▶ [PROBLEM STATEMENT] The expected answer comprises all lines from the entries that contain the string "think".

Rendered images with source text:
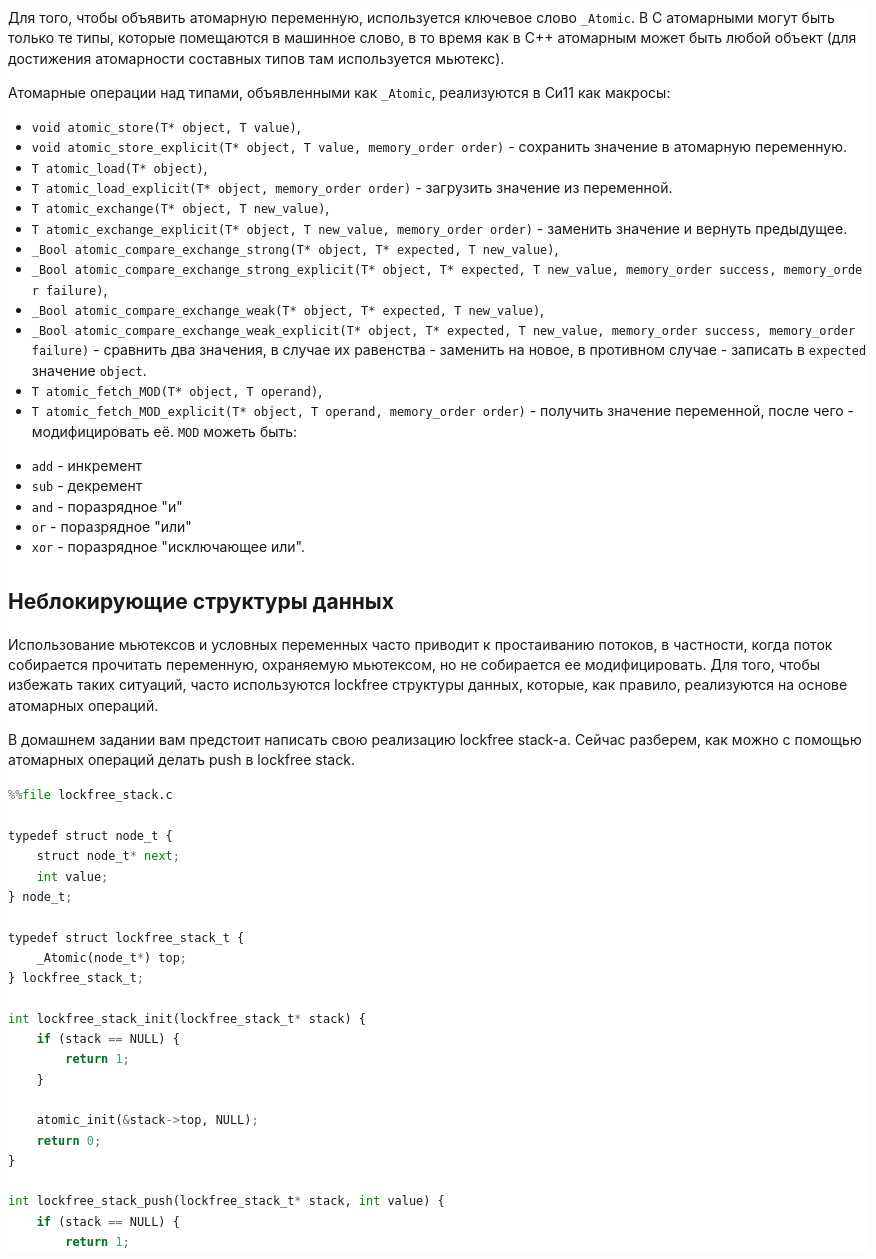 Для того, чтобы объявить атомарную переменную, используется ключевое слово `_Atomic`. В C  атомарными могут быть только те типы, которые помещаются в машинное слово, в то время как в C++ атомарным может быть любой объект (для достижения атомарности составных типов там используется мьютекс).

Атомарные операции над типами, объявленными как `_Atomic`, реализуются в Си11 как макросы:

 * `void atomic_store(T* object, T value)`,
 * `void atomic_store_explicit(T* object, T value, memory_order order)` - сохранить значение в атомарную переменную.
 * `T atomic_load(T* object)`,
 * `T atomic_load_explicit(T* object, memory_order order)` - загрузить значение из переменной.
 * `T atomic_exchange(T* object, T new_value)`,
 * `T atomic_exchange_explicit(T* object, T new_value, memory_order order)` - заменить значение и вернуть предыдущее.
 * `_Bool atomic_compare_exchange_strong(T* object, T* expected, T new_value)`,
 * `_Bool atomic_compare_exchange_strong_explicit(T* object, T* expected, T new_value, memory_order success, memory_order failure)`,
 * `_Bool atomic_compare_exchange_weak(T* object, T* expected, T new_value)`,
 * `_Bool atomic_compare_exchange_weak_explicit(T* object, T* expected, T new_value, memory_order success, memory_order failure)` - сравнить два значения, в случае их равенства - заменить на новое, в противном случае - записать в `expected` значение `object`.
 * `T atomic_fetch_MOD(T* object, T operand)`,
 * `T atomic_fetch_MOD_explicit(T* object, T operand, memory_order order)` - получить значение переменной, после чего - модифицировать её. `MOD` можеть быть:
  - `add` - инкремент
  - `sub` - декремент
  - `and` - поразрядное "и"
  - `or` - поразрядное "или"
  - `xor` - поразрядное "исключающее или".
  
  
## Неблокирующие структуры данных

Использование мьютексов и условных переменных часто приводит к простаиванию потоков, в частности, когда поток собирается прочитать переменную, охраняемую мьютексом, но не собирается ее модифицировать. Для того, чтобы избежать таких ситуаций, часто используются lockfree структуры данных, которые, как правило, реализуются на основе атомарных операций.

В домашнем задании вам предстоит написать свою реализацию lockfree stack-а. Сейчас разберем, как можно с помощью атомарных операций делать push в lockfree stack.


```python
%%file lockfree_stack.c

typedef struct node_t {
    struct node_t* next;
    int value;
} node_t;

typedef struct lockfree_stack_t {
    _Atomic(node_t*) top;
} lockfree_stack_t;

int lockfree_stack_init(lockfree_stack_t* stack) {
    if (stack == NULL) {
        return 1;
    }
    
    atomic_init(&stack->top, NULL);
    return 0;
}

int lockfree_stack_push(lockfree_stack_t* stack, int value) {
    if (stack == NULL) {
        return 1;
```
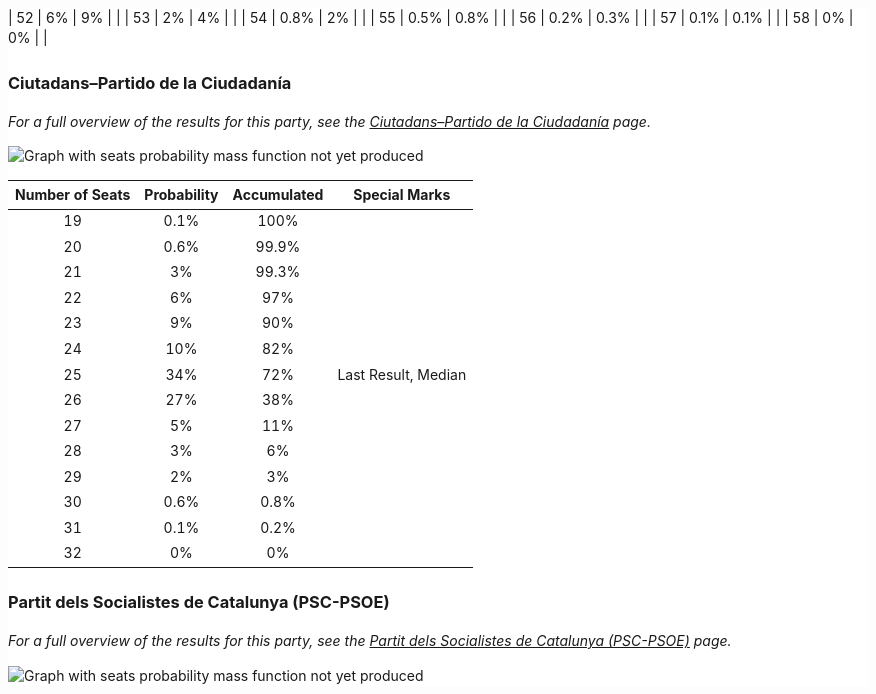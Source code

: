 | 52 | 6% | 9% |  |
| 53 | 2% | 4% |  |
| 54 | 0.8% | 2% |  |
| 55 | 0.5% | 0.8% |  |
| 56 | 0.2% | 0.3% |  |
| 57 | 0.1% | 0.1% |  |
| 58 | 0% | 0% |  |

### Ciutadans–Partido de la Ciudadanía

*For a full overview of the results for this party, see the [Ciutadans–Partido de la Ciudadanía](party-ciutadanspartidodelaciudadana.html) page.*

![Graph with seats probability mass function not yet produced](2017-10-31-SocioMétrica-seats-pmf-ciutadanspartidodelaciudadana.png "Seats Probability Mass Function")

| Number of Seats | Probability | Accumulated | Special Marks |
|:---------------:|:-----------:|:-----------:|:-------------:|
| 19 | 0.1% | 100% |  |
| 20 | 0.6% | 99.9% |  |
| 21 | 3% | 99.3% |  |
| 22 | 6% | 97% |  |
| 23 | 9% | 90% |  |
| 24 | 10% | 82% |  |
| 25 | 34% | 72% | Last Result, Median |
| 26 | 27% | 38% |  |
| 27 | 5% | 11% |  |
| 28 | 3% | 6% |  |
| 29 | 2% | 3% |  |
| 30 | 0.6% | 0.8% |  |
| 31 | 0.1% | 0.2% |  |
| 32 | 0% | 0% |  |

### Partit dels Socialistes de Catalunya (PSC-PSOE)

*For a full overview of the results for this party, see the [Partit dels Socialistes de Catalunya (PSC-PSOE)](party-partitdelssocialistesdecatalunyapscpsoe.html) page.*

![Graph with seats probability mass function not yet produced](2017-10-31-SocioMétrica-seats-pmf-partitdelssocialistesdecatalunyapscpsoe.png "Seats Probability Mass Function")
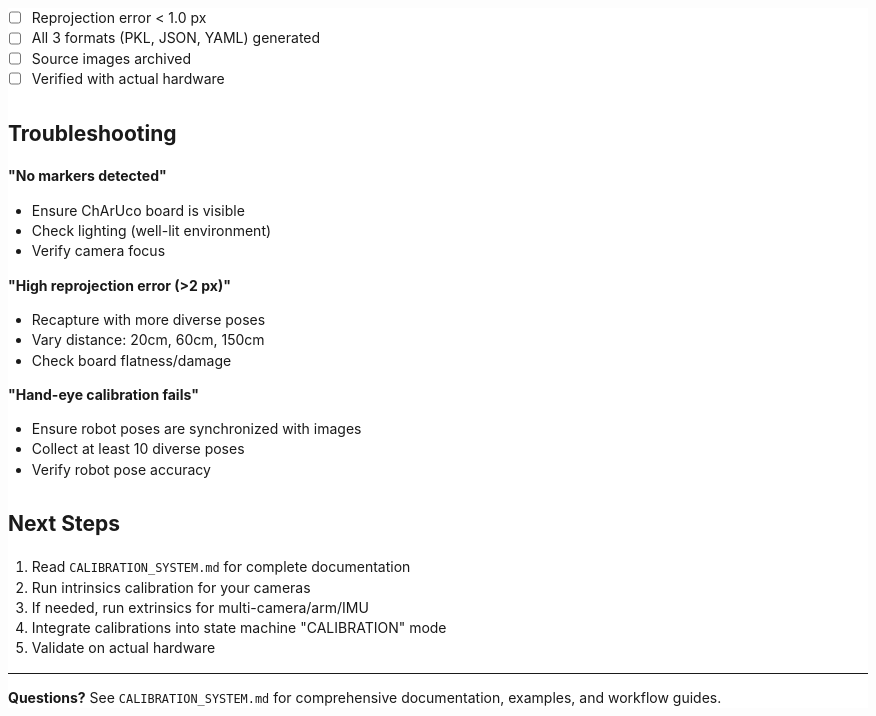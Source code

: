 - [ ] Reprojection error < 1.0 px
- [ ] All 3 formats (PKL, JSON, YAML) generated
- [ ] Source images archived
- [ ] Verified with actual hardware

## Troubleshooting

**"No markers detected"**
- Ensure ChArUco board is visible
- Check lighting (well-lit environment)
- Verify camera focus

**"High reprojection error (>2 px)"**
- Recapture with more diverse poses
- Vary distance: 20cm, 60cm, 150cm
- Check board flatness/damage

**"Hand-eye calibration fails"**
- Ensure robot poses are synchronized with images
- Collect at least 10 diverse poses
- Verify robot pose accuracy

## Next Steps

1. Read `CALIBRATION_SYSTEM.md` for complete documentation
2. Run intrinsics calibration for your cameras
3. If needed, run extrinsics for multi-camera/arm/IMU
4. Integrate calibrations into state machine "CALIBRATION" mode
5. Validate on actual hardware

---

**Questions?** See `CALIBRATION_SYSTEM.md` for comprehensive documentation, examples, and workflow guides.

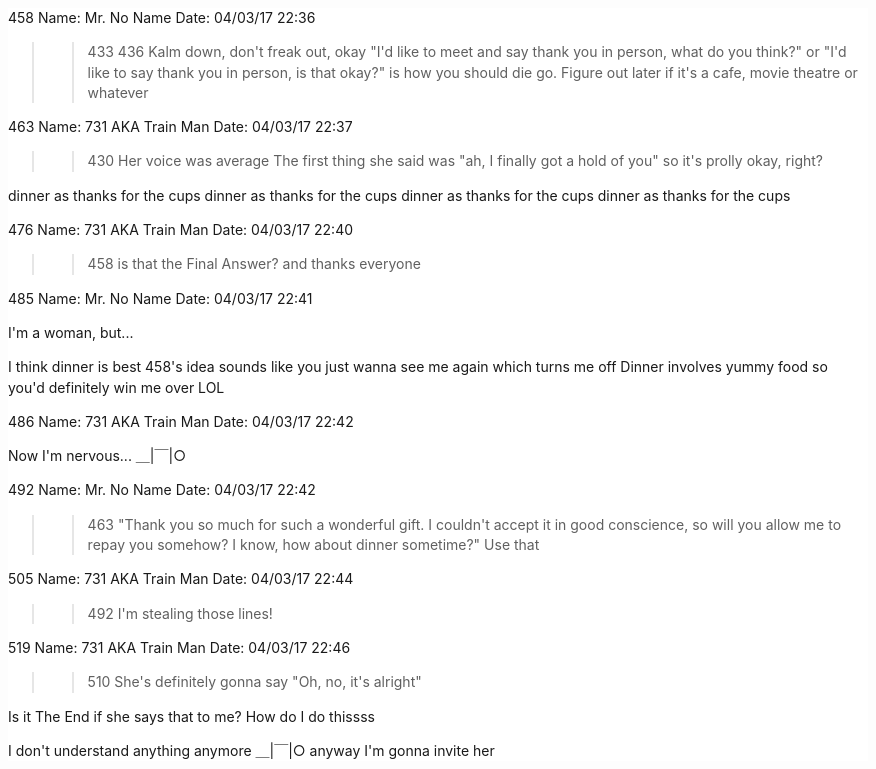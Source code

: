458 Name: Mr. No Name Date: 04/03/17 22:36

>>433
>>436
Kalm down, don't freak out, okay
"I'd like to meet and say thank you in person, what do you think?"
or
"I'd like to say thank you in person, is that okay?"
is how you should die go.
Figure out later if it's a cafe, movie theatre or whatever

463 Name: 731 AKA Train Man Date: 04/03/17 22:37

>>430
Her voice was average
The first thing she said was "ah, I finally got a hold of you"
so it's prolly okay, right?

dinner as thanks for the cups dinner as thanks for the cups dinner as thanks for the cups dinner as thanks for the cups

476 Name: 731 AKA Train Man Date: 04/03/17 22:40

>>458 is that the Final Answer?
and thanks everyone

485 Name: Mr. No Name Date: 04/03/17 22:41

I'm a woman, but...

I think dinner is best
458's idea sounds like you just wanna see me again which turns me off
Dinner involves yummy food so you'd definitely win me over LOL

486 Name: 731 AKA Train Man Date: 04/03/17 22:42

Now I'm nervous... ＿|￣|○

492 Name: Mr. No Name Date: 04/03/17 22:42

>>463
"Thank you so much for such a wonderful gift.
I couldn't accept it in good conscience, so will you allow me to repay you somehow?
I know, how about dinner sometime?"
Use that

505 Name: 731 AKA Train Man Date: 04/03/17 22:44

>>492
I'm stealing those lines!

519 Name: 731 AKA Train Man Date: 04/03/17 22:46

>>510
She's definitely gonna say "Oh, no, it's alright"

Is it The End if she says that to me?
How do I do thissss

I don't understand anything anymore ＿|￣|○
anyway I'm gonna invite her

▶ [SOLVED PROBLEM]
"I'd like to meet and say thank you in person, what do you think?"
I think dinner is best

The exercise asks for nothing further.